My work uses photography to discuss themes of race, identity, family, history, and how these themes intersect. Self-portraiture plays an important role in the way I engage in art making, as I examine my own identity as a “mixed race” Chinese American woman and how that identity plays into these greater themes. Themes that I have frequented so far include caricatures of racialized and gendered stereotypes and the recreation or re-examination of my own familial history. I use photography to discuss my own relationship with these subjects and how my experiences play into the greater societal contexts of race and identity.

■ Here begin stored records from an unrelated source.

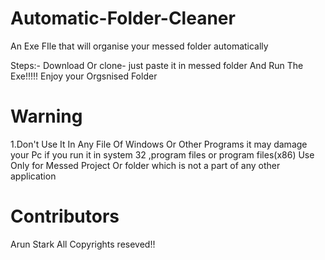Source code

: # Automatic-Folder-Cleaner
An Exe FIle that will organise your messed folder automatically

Steps:- Download Or clone-
 just paste it in messed folder 
 And Run The Exe!!!!!
 Enjoy your Orgsnised Folder
 
 # Warning
 1.Don't Use It In Any File Of Windows Or Other Programs
 it may damage your Pc if you run it in system 32 ,program files or program files(x86)
 Use Only for Messed Project Or folder which is not a part of any other application
 
 
 # Contributors
 
 Arun Stark 
 All Copyrights reseved!!
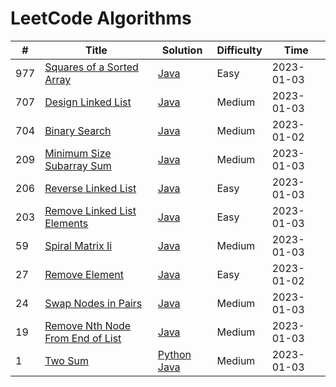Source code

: # LeetCode Algorithms

| # | Title | Solution | Difficulty | Time |
|---| ----- | -------- | -------- | -------- |
 | 977 | [Squares of a Sorted Array](https://leetcode.com/problems/squares-of-a-sorted-array/) | [Java](./algorithms/java/977.squares-of-a-sorted-array.java) | Easy | 2023-01-03 |
 | 707 | [Design Linked List](https://leetcode.com/problems/design-linked-list/) | [Java](./algorithms/java/707.design-linked-list.java) | Medium | 2023-01-03 |
 | 704 | [Binary Search](https://leetcode.com/problems/binary-search/) | [Java](./algorithms/java/704.binary-search.java) | Medium | 2023-01-02 |
 | 209 | [Minimum Size Subarray Sum](https://leetcode.com/problems/minimum-size-subarray-sum/) | [Java](./algorithms/java/209.minimum-size-subarray-sum.java) | Medium | 2023-01-03 |
 | 206 | [Reverse Linked List](https://leetcode.com/problems/reverse-linked-list/) | [Java](./algorithms/java/206.reverse-linked-list.java) | Easy | 2023-01-03 |
 | 203 | [Remove Linked List Elements](https://leetcode.com/problems/remove-linked-list-elements/) | [Java](./algorithms/java/203.remove-linked-list-elements.java) | Easy | 2023-01-03 |
 | 59 | [Spiral Matrix Ii](https://leetcode.com/problems/spiral-matrix-ii/) | [Java](./algorithms/java/59.spiral-matrix-ii.java) | Medium | 2023-01-03 |
 | 27 | [Remove Element](https://leetcode.com/problems/remove-element/) | [Java](./algorithms/java/27.remove-element.java) | Easy | 2023-01-02 |
 | 24 | [Swap Nodes in Pairs](https://leetcode.com/problems/swap-nodes-in-pairs/) | [Java](./algorithms/java/24.swap-nodes-in-pairs.java) | Medium | 2023-01-03 |
 | 19 | [Remove Nth Node From End of List](https://leetcode.com/problems/remove-nth-node-from-end-of-list/) | [Java](./algorithms/java/19.remove-nth-node-from-end-of-list.java) | Medium | 2023-01-03 |
 | 1 | [Two Sum](https://leetcode.com/problems/two-sum/) | [Python](./algorithms/python/1.two-sum.py) [Java](./algorithms/java/1.two-sum.java) | Medium | 2023-01-03 |
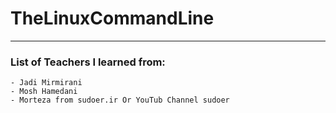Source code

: # TheLinuxCommandLine

<hr>

### List of Teachers I learned from:

    - Jadi Mirmirani
    - Mosh Hamedani
    - Morteza from sudoer.ir Or YouTub Channel sudoer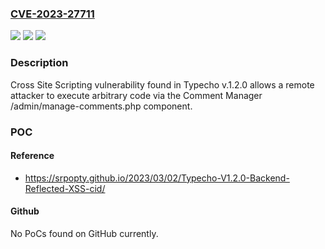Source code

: ### [CVE-2023-27711](https://cve.mitre.org/cgi-bin/cvename.cgi?name=CVE-2023-27711)
![](https://img.shields.io/static/v1?label=Product&message=n%2Fa&color=blue)
![](https://img.shields.io/static/v1?label=Version&message=n%2Fa&color=blue)
![](https://img.shields.io/static/v1?label=Vulnerability&message=n%2Fa&color=brighgreen)

### Description

Cross Site Scripting vulnerability found in Typecho v.1.2.0 allows a remote attacker to execute arbitrary code via the Comment Manager /admin/manage-comments.php component.

### POC

#### Reference
- https://srpopty.github.io/2023/03/02/Typecho-V1.2.0-Backend-Reflected-XSS-cid/

#### Github
No PoCs found on GitHub currently.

Emma Ray-Wong is an artist based in Portland, Oregon. She recently acquired her Bachelors Degree in Studio Art with a concentration in Photography from Lewis and Clark College. While she has experience working in multiple mediums, her main medium is film photography.

Cristal Tappan:

She Wanted to Be Called Mary explores the confines of feminine roles, mothers as individuals, and the complex relationships between mothers and their daughters. I focused on the relationship between my mother and I by creating images that illustrate her character loosely based on memories of her that have stayed with me. My mother’s identity is so closely tied to being a mother and a wife that she could never exercise her identity as an individual. This body of work originally began as an analysis of our relationship as mother and daughter and was meant to serve as a catalyst for reconciling my feelings towards her. As this project progressed it has evolved to include an exploration of my mother as an individual outside the context of motherhood and expresses the confinement she felt within her feminine role. Each individual scene was slowly crafted with the 4x5 camera, which requires additional diligence and intention. This calculated and meticulous process is an echo of the process my mother used when constructing her own image. She Wanted to Be Called Mary allowed me to see myself in my mother’s likeness and draw parallels between our lives that I have struggled to acknowledge. As a result, my frustration with her has dissipated and I have made space for an elevated connection, empathy, and understanding of her.

Cristal Tappan was born in 1990 in Los Angeles and grew up between San Luis Obispo, California and Prescott, Arizona. In 2020 she received her BFA in photography at Pacific Northwest College of Art in Portland, Oregon, where she currently resides. Tappan has been included in various exhibitions including “Cowardice” at Wicked Step Gallery in San Luis Obispo, California and “Blue Sky's Pacific Northwest Photography Drawers” at Blue Sky Gallery in Portland, Oregon. Her work has received numerous awards, such as first place in the juried Harold J Miossi Art Gallery Student Exhibition and honorable mention.